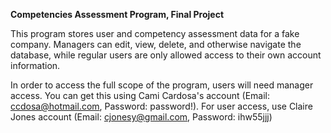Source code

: **Competencies Assessment Program, Final Project**

 This program stores user and competency assessment data for a fake company. Managers can edit, view, delete, and otherwise navigate the database, while regular users are only allowed access to their own account information.
 
 In order to access the full scope of the program, users will need manager access. You can get this using Cami Cardosa's account (Email: ccdosa@hotmail.com, Password: password!). For user access, use Claire Jones account (Email: cjonesy@gmail.com, Password: ihw55jjj)
 
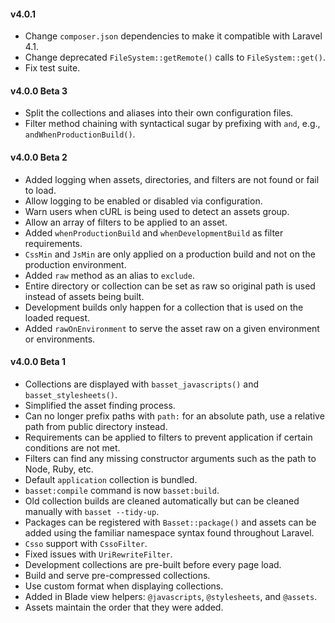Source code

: #### v4.0.1
- Change `composer.json` dependencies to make it compatible with Laravel 4.1.
- Change deprecated `FileSystem::getRemote()` calls to `FileSystem::get()`.
- Fix test suite.

#### v4.0.0 Beta 3

- Split the collections and aliases into their own configuration files.
- Filter method chaining with syntactical sugar by prefixing with `and`, e.g., `andWhenProductionBuild()`.

#### v4.0.0 Beta 2

- Added logging when assets, directories, and filters are not found or fail to load.
- Allow logging to be enabled or disabled via configuration.
- Warn users when cURL is being used to detect an assets group.
- Allow an array of filters to be applied to an asset.
- Added `whenProductionBuild` and `whenDevelopmentBuild` as filter requirements.
- `CssMin` and `JsMin` are only applied on a production build and not on the production environment.
- Added `raw` method as an alias to `exclude`.
- Entire directory or collection can be set as raw so original path is used instead of assets being built.
- Development builds only happen for a collection that is used on the loaded request.
- Added `rawOnEnvironment` to serve the asset raw on a given environment or environments.


#### v4.0.0 Beta 1

- Collections are displayed with `basset_javascripts()` and `basset_stylesheets()`.
- Simplified the asset finding process.
- Can no longer prefix paths with `path:` for an absolute path, use a relative path from public directory instead.
- Requirements can be applied to filters to prevent application if certain conditions are not met.
- Filters can find any missing constructor arguments such as the path to Node, Ruby, etc.
- Default `application` collection is bundled.
- `basset:compile` command is now `basset:build`.
- Old collection builds are cleaned automatically but can be cleaned manually with `basset --tidy-up`.
- Packages can be registered with `Basset::package()` and assets can be added using the familiar namespace syntax found throughout Laravel.
- `Csso` support with `CssoFilter`.
- Fixed issues with `UriRewriteFilter`.
- Development collections are pre-built before every page load.
- Build and serve pre-compressed collections.
- Use custom format when displaying collections.
- Added in Blade view helpers: `@javascripts`, `@stylesheets`, and `@assets`.
- Assets maintain the order that they were added.
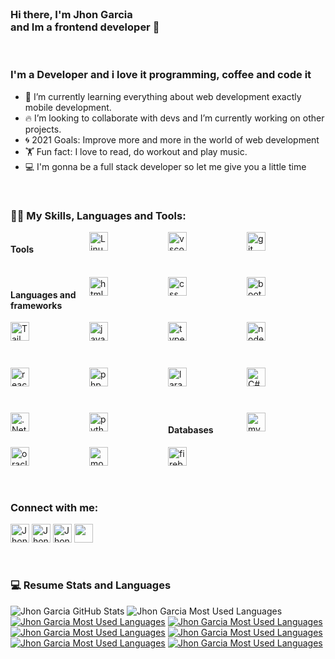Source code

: 
<br />

### Hi there, I'm Jhon Garcia <br/> and Im a frontend developer 👋

<br />

### I'm a Developer and i love it programming, coffee and code it

- 🌱 I’m currently learning everything about web development exactly mobile development.
- 🔥 I’m looking to collaborate with devs and I’m currently working on other projects.
- 🌀 2021 Goals: Improve more and more in the world of web development
- 🏋️ Fun fact: I love to read, do workout and play music.
- 💻 I'm gonna be a full stack developer so let me give you a little time 

<br />

### 👨‍💻 My Skills, Languages and Tools:

 <div style="display: grid; 
  grid-template-columns: 1fr 1fr 1fr 1fr; 
  grid-template-rows: 1fr 1fr 1fr 1fr; 
  gap: 0px 0px; 
  grid-template-areas: 
    ". . . ."
    ". . . ."
    ". . . ."
    ". . . ."; 
">
 
 #### Tools
 
 <img height="30" src="https://img.shields.io/badge/Linux-FCC624?style=for-the-badge&logo=linux&logoColor=black" alt="Linux" />
 <img height="30" src="https://img.shields.io/badge/vs%20code-000000?style=for-the-badge&logo=visualstudiocode&logoColor=blue" alt="vscode" />
 <img height="30" src="https://img.shields.io/badge/Git-white?style=for-the-badge&logo=git&logoColor=red" alt="git" />
 
 #### Languages and frameworks
 
 <img height="30" src="https://img.shields.io/badge/HTML5-E34F26?style=for-the-badge&logo=html5&logoColor=white" alt="html"/>
 <img height="30" src="https://img.shields.io/badge/CSS3-1572B6?style=for-the-badge&logo=css3&logoColor=white" alt="css"/>
  <img height="30" src="https://img.shields.io/badge/Bootstrap-563D7C?style=for-the-badge&logo=bootstrap&logoColor=white" alt="bootstrap"/>
  <img height="30" src="https://img.shields.io/badge/tailwind%20css-%2338B2AC.svg?style=for-the-badge&logo=tailwind-css&logoColor=white" alt="Tailwind"/>
 <img height="30" src="https://img.shields.io/badge/JavaScript-F7DF1E?style=for-the-badge&logo=javascript&logoColor=black" alt="javascript"/>
 <img height="30" src="https://img.shields.io/badge/TypeScript-4d4dff?style=for-the-badge&logo=typescript&logoColor=white" alt="typescript"/>
  <img height="30" src="https://img.shields.io/badge/Node.js-43853D?style=for-the-badge&logo=node.js&logoColor=white" alt="node js"/>
 <img height="30" src="https://img.shields.io/badge/React-20232A?style=for-the-badge&logo=react&logoColor=61DAFB" alt="reactjs"/>
 <img height="30" src="https://img.shields.io/badge/Php-751aff?style=for-the-badge&logo=php&logoColor=ffffff" alt="php"/>
 <img height="30" src="https://img.shields.io/badge/Laravel-ff3333?style=for-the-badge&logo=laravel&logoColor=ffffff" alt="laravel"/>
 <img height="30" src="https://img.shields.io/badge/c%23-%23239120.svg?style=for-the-badge&logo=c-sharp&logoColor=white" alt="C#"/>
 <img height="30" src="https://img.shields.io/badge/.NET-5C2D91?style=for-the-badge&logo=.net&logoColor=white" alt=".Net"/>
 <img height="30" src="https://img.shields.io/badge/Python-000000?style=for-the-badge&logo=python&logoColor=6666ff" alt="python"/>

 
 #### Databases
 
 <img height="30" src="https://img.shields.io/badge/MySQL-00000F?style=for-the-badge&logo=mysql&logoColor=white" alt="mysql"/>
  <img height="30" src="https://img.shields.io/badge/Oracle-ff1a1a?style=for-the-badge&logo=oracle&logoColor=white" alt="oracle"/>
 <img height="30" src="https://img.shields.io/badge/MongoDB-4EA94B?style=for-the-badge&logo=mongodb&logoColor=white" alt="mongodb"/>
 <img height="30" src="https://img.shields.io/badge/Firebase-ffffff?style=for-the-badge&logo=firebase&logoColor=ffff00" alt="firebase"/>
 </div>

<br />
<br />

### Connect with me:

<a href="https://github.com/jhon192/"><img height="30" src="https://img.shields.io/badge/GitHub-000000?style=for-the-badge&logo=github&logoColor=white" alt="Jhon | Gh" /></a>
<a href="https://twitter.com/lostboy_dy" alt="Twiter"><img height="30" src="https://img.shields.io/badge/Twitter-1DA1F2?style=for-the-badge&logo=twitter&logoColor=white" alt="Jhon | Twitter" /></a>
<a href="https://www.linkedin.com/in/jhon-emanuel-garcia-martinez-00582b213/" alt="LinkedIn"><img height="30" src="https://img.shields.io/badge/LinkedIn-0077B5?style=for-the-badge&logo=linkedin&logoColor=white" alt="Jhon Garcia | Linkedin" /></a>
<a href="mailto:jjjjhon19@gmail.com" alt="Gmail">
<img height="30" src="https://img.shields.io/badge/Gmail-D14836?style=for-the-badge&logo=gmail&logoColor=white" /></a>

<br />

### 💻 Resume Stats and Languages

<img alt="Jhon Garcia GitHub Stats" src="https://github-readme-stats.vercel.app/api?username=jhon192&show_icons=true&hide_border=true&theme=vue-dark&hide=issues&show_icons=true&include_all_commits=true" />
<img alt="Jhon Garcia Most Used Languages" src="https://github-readme-stats.vercel.app/api/top-langs/?username=jhon192&layout=compact&theme=vue" />

<div style="display: grid; 
  grid-template-columns: 1fr 1fr; 
  grid-template-rows: 1fr 1fr; 
  gap: 0px 0px; 
  grid-template-areas: 
    ". ."
    ". .";">
 <a href="https://github.com/jhon192/moviesearch" alt="Gmail">
 <img alt="Jhon Garcia Most Used Languages" src="https://github-readme-stats.vercel.app/api/pin/?username=jhon192&repo=moviesearch&cache_seconds=86400&theme=vue-dark" />
<a href="https://github.com/jhon192/webScraping" alt="Gmail">
<img alt="Jhon Garcia Most Used Languages" src="https://github-readme-stats.vercel.app/api/pin/?username=jhon192&repo=webScraping&cache_seconds=86400&theme=vue-dark" />
<a href="https://github.com/jhon192/weather-location" alt="Gmail">
<img alt="Jhon Garcia Most Used Languages" src="https://github-readme-stats.vercel.app/api/pin/?username=jhon192&repo=weather-location&cache_seconds=86400&theme=vue-dark" />
 <a href="https://github.com/jhon192/design-pattern-ts" alt="Gmail">
<img alt="Jhon Garcia Most Used Languages" src="https://github-readme-stats.vercel.app/api/pin/?username=jhon192&repo=design-pattern-ts&cache_seconds=86400&theme=vue-dark" />
 <a href="https://github.com/jhon192/RestApi-crud" alt="Gmail">
 <img alt="Jhon Garcia Most Used Languages" src="https://github-readme-stats.vercel.app/api/pin/?username=jhon192&repo=RestApi-crud&cache_seconds=86400&theme=vue-dark" />
<a href="https://github.com/jhon192/schedule-ts" alt="Gmail">
<img alt="Jhon Garcia Most Used Languages" src="https://github-readme-stats.vercel.app/api/pin/?username=jhon192&repo=schedule-ts&cache_seconds=86400&theme=vue-dark" />
</div>



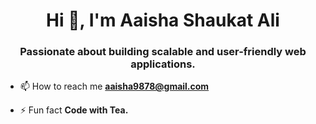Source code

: <h1 align="center">Hi 👋, I'm Aaisha Shaukat Ali</h1>
<h3 align="center">Passionate about building scalable and user-friendly web applications.</h3>

- 📫 How to reach me **aaisha9878@gmail.com**

- ⚡ Fun fact **Code with Tea.**

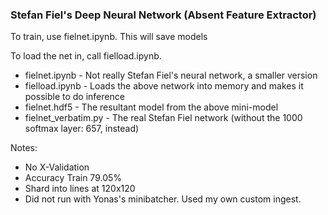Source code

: ### Stefan Fiel's Deep Neural Network (Absent Feature Extractor)

To train, use fielnet.ipynb. This will save models

To load the net in, call fielload.ipynb.

- fielnet.ipynb - Not really Stefan Fiel's neural network, a smaller version
- fielload.ipynb - Loads the above network into memory and makes it possible to do inference
- fielnet.hdf5 - The resultant model from the above mini-model
- fielnet_verbatim.py - The real Stefan Fiel network (without the 1000 softmax layer: 657, instead)

Notes:
* No X-Validation
* Accuracy Train 79.05%
* Shard into lines at 120x120
* Did not run with Yonas's minibatcher. Used my own custom ingest.
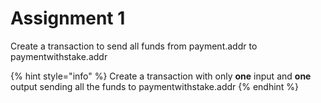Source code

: # Assignment 1

Create a transaction to send all funds from payment.addr to paymentwithstake.addr

{% hint style="info" %}
Create a transaction with only **one** input and **one** output sending all the funds to paymentwithstake.addr
{% endhint %}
-------------------------
> [The problem]
Print once more, exactly, the lines that start at the top of the records above and end at the line with "as filter requirements.", skipping all pictures.

> [Result for this exercise]
Source code

: **Competencies Assessment Program, Final Project**

 This program stores user and competency assessment data for a fake company. Managers can edit, view, delete, and otherwise navigate the database, while regular users are only allowed access to their own account information.
 
 In order to access the full scope of the program, users will need manager access. You can get this using Cami Cardosa's account (Email: ccdosa@hotmail.com, Password: password!). For user access, use Claire Jones account (Email: cjonesy@gmail.com, Password: ihw55jjj)
 
Source code

: #### v4.0.1
- Change `composer.json` dependencies to make it compatible with Laravel 4.1.
- Change deprecated `FileSystem::getRemote()` calls to `FileSystem::get()`.
- Fix test suite.

#### v4.0.0 Beta 3

- Split the collections and aliases into their own configuration files.
- Filter method chaining with syntactical sugar by prefixing with `and`, e.g., `andWhenProductionBuild()`.

#### v4.0.0 Beta 2

- Added logging when assets, directories, and filters are not found or fail to load.
- Allow logging to be enabled or disabled via configuration.
- Warn users when cURL is being used to detect an assets group.
- Allow an array of filters to be applied to an asset.
- Added `whenProductionBuild` and `whenDevelopmentBuild` as filter requirements.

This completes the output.